TASK PROMPT:
Give, as a bare number, the count of lines below that contain "NbtMap".
[Start of Attachment]
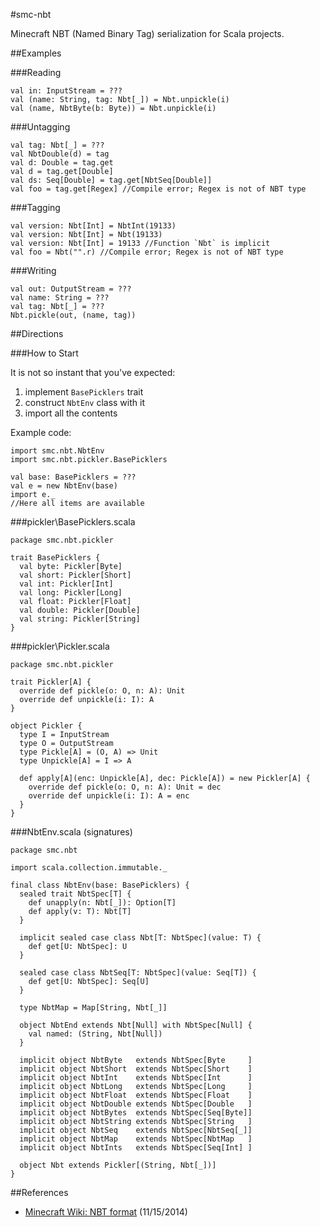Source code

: #smc-nbt

Minecraft NBT (Named Binary Tag) serialization for Scala projects.

##Examples

###Reading

	val in: InputStream = ???
	val (name: String, tag: Nbt[_]) = Nbt.unpickle(i)
	val (name, NbtByte(b: Byte)) = Nbt.unpickle(i)

###Untagging

	val tag: Nbt[_] = ???
	val NbtDouble(d) = tag
	val d: Double = tag.get
	val d = tag.get[Double]
	val ds: Seq[Double] = tag.get[NbtSeq[Double]]
	val foo = tag.get[Regex] //Compile error; Regex is not of NBT type

###Tagging

	val version: Nbt[Int] = NbtInt(19133)
	val version: Nbt[Int] = Nbt(19133)
	val version: Nbt[Int] = 19133 //Function `Nbt` is implicit
	val foo = Nbt("".r) //Compile error; Regex is not of NBT type

###Writing

	val out: OutputStream = ???
	val name: String = ???
	val tag: Nbt[_] = ???
	Nbt.pickle(out, (name, tag))

##Directions

###How to Start

It is not so instant that you've expected:

1. implement `BasePicklers` trait
2. construct `NbtEnv` class with it
3. import all the contents

Example code:

	import smc.nbt.NbtEnv
	import smc.nbt.pickler.BasePicklers

	val base: BasePicklers = ???
	val e = new NbtEnv(base)
	import e._
	//Here all items are available

###pickler\BasePicklers.scala

	package smc.nbt.pickler

	trait BasePicklers {
      val byte: Pickler[Byte]
      val short: Pickler[Short]
      val int: Pickler[Int]
      val long: Pickler[Long]
      val float: Pickler[Float]
      val double: Pickler[Double]
      val string: Pickler[String]
    }

###pickler\Pickler.scala

	package smc.nbt.pickler

	trait Pickler[A] {
	  override def pickle(o: O, n: A): Unit
	  override def unpickle(i: I): A
	}

	object Pickler {
	  type I = InputStream
	  type O = OutputStream
	  type Pickle[A] = (O, A) => Unit
	  type Unpickle[A] = I => A

	  def apply[A](enc: Unpickle[A], dec: Pickle[A]) = new Pickler[A] {
	    override def pickle(o: O, n: A): Unit = dec
	    override def unpickle(i: I): A = enc
	  }
	}

###NbtEnv.scala (signatures)

	package smc.nbt

	import scala.collection.immutable._

	final class NbtEnv(base: BasePicklers) {
	  sealed trait NbtSpec[T] {
	    def unapply(n: Nbt[_]): Option[T]
	    def apply(v: T): Nbt[T]
	  }

	  implicit sealed case class Nbt[T: NbtSpec](value: T) {
	    def get[U: NbtSpec]: U
	  }

	  sealed case class NbtSeq[T: NbtSpec](value: Seq[T]) {
	    def get[U: NbtSpec]: Seq[U]
	  }

	  type NbtMap = Map[String, Nbt[_]]

	  object NbtEnd extends Nbt[Null] with NbtSpec[Null] {
	    val named: (String, Nbt[Null])
	  }

	  implicit object NbtByte   extends NbtSpec[Byte     ]
	  implicit object NbtShort  extends NbtSpec[Short    ]
	  implicit object NbtInt    extends NbtSpec[Int      ]
	  implicit object NbtLong   extends NbtSpec[Long     ]
	  implicit object NbtFloat  extends NbtSpec[Float    ]
	  implicit object NbtDouble extends NbtSpec[Double   ]
	  implicit object NbtBytes  extends NbtSpec[Seq[Byte]]
	  implicit object NbtString extends NbtSpec[String   ]
	  implicit object NbtSeq    extends NbtSpec[NbtSeq[_]]
	  implicit object NbtMap    extends NbtSpec[NbtMap   ]
	  implicit object NbtInts   extends NbtSpec[Seq[Int] ]

	  object Nbt extends Pickler[(String, Nbt[_])]
	}

##References

- [Minecraft Wiki: NBT format](http://minecraft.gamepedia.com/NBT_format) (11/15/2014)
[End of Attachment]
WRITTEN RESPONSE:
2